+++ RECORDS FOR THE TASK

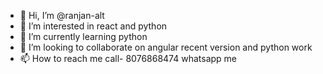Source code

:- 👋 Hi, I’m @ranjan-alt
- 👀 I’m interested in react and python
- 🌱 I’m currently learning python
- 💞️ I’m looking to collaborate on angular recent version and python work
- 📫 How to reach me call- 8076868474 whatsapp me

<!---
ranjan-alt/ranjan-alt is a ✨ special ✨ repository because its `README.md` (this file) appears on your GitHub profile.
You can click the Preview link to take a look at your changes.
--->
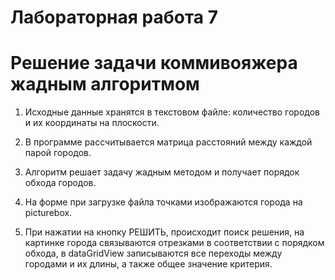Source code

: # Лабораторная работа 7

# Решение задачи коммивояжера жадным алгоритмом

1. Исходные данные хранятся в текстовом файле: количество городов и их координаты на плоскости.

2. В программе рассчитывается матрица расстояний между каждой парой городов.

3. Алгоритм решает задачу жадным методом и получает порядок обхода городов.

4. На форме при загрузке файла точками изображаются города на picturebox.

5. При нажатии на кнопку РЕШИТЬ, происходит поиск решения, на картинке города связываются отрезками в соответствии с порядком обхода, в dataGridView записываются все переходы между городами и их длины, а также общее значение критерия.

++++++
+++ RECORDS FOR THE TASK

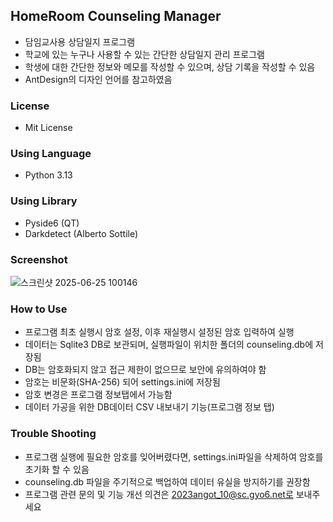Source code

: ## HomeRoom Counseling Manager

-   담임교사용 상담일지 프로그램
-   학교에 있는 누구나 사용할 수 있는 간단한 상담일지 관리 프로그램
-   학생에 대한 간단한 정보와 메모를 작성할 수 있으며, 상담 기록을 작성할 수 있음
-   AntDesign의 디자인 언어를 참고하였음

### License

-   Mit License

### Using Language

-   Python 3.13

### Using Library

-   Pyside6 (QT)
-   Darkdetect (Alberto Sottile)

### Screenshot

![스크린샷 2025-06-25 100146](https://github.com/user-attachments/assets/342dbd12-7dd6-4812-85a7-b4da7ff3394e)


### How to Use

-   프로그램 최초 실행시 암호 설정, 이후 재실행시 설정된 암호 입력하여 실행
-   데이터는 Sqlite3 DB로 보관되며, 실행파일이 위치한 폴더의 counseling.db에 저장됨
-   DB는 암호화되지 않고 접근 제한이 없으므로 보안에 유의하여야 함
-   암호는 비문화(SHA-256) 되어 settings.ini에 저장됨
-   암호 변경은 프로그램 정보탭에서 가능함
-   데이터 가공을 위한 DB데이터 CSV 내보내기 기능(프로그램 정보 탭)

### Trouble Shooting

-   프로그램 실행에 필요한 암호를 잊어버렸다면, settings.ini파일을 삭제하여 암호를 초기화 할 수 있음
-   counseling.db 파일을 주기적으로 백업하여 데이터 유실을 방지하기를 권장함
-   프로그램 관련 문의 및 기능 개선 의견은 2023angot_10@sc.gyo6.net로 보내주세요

++++++

WHAT IS BEING ASKED.
State only how many lines above hold the string "프로그램".

SOLUTION BELOW.
7